The challenge is that calibrations have become so widespread and deep that shops have different capability levels. There are shops that are fully capable of doing 50 percent of the calibrations that are on vehicles today, and there are shops that can do 100 percent of them.  It’s not something you can put one percentage on. 

What is most important here is the fact that we see the way that we can help the industry. There’s going to be more calibrations in the future and shops need to be prepared to do them. We’re simply trying to provide the tools and equipment for them to be able to get back to really what is the core objective, which is to fix the vehicle properly and return it to its OE operating conditions.

CR: Could you talk a little bit about the relationship between OEM certification and ADAS technology?

CH: The industry is becoming more aware that vehicles today are extremely sophisticated. In fact, I like to refer to the fact that vehicles are becoming a platform for a system of networked computers.

ADAS technology is being really focused on the safety and service of the vehicle, and with so much more ADAS technology being installed and implemented as it continues to evolve forward. Making certain that you repair those systems—especially the integrated, networked systems they have become today—repairing them to OEM standards has really become critical, especially to our shop partners. Their goal is to return the vehicle to the appropriate working standard for the customer and following the OE repair process. 
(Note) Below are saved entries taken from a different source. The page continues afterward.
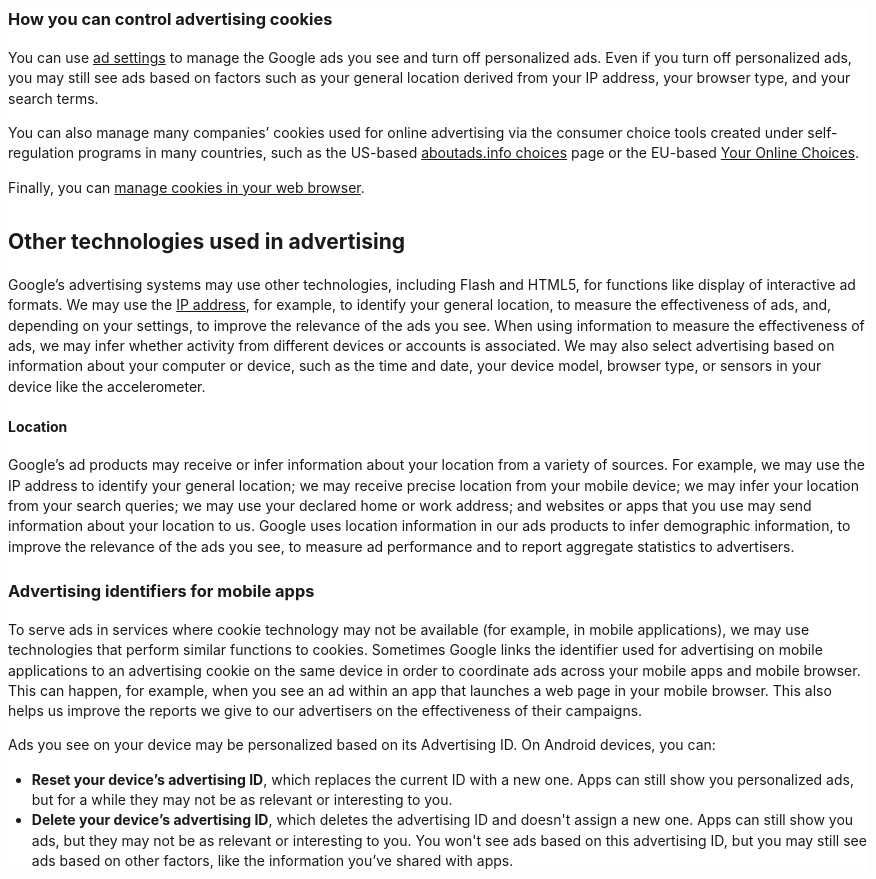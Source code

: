 ### How you can control advertising cookies

You can use [ad settings](https://myadcenter.google.com/?ref=privacy-policy) to manage the Google ads you see and turn off personalized ads. Even if you turn off personalized ads, you may still see ads based on factors such as your general location derived from your IP address, your browser type, and your search terms.

You can also manage many companies’ cookies used for online advertising via the consumer choice tools created under self-regulation programs in many countries, such as the US-based [aboutads.info choices](https://www.aboutads.info/choices/) page or the EU-based [Your Online Choices](https://www.youronlinechoices.com/uk/your-ad-choices).

Finally, you can [manage cookies in your web browser](https://policies.google.com/technologies/cookies#types-of-cookies).

Other technologies used in advertising
--------------------------------------

Google’s advertising systems may use other technologies, including Flash and HTML5, for functions like display of interactive ad formats. We may use the [IP address](https://policies.google.com/privacy/key-terms#toc-terms-ip), for example, to identify your general location, to measure the effectiveness of ads, and, depending on your settings, to improve the relevance of the ads you see. When using information to measure the effectiveness of ads, we may infer whether activity from different devices or accounts is associated. We may also select advertising based on information about your computer or device, such as the time and date, your device model, browser type, or sensors in your device like the accelerometer.

#### Location

Google’s ad products may receive or infer information about your location from a variety of sources. For example, we may use the IP address to identify your general location; we may receive precise location from your mobile device; we may infer your location from your search queries; we may use your declared home or work address; and websites or apps that you use may send information about your location to us. Google uses location information in our ads products to infer demographic information, to improve the relevance of the ads you see, to measure ad performance and to report aggregate statistics to advertisers.

### Advertising identifiers for mobile apps

To serve ads in services where cookie technology may not be available (for example, in mobile applications), we may use technologies that perform similar functions to cookies. Sometimes Google links the identifier used for advertising on mobile applications to an advertising cookie on the same device in order to coordinate ads across your mobile apps and mobile browser. This can happen, for example, when you see an ad within an app that launches a web page in your mobile browser. This also helps us improve the reports we give to our advertisers on the effectiveness of their campaigns.

Ads you see on your device may be personalized based on its Advertising ID. On Android devices, you can:

*   **Reset your device’s advertising ID**, which replaces the current ID with a new one. Apps can still show you personalized ads, but for a while they may not be as relevant or interesting to you.
*   **Delete your device’s advertising ID**, which deletes the advertising ID and doesn't assign a new one. Apps can still show you ads, but they may not be as relevant or interesting to you. You won't see ads based on this advertising ID, but you may still see ads based on other factors, like the information you’ve shared with apps.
In the past, you were driving a highly mechanical device. You had mechanical parts that were physically interfacing with each other in order to make the vehicle operate. Today, you’re actually driving a pretty sophisticated network ecosystem of computer technology.

CR: What do you see as being the most significant safety concern that ADAS will have to address in the near future?

CH: ADAS is definitely about safety, but it’s also about service. Today, when people say ADAS, that term is concerning safety. But I think that the two are almost becoming merged. 

The industry has an opportunity here. There is a tremendous amount of data now that is able to be aggregated around what is happening in collision events with the ADAS systems that are on vehicles today, based upon the behaviour of the driver—how did that ADAS system work properly, and how did it fail. 

At asTech, we have automotive intelligence that we are working to bring to market and be able to help that industry with that data and be able to say ‘based on how the scans and calibrations were done, this is what happens most times this vehicle is in a collision.’ From that data, we can extrapolate things like an ADAS system that is not behaving the way that the driver is behaving.

Through that type of collaborative process in the industry, the data will tell us where the industry needs to make those changes. Let the data speak. The data will tell us exactly where ADAS systems are working and where they’re not.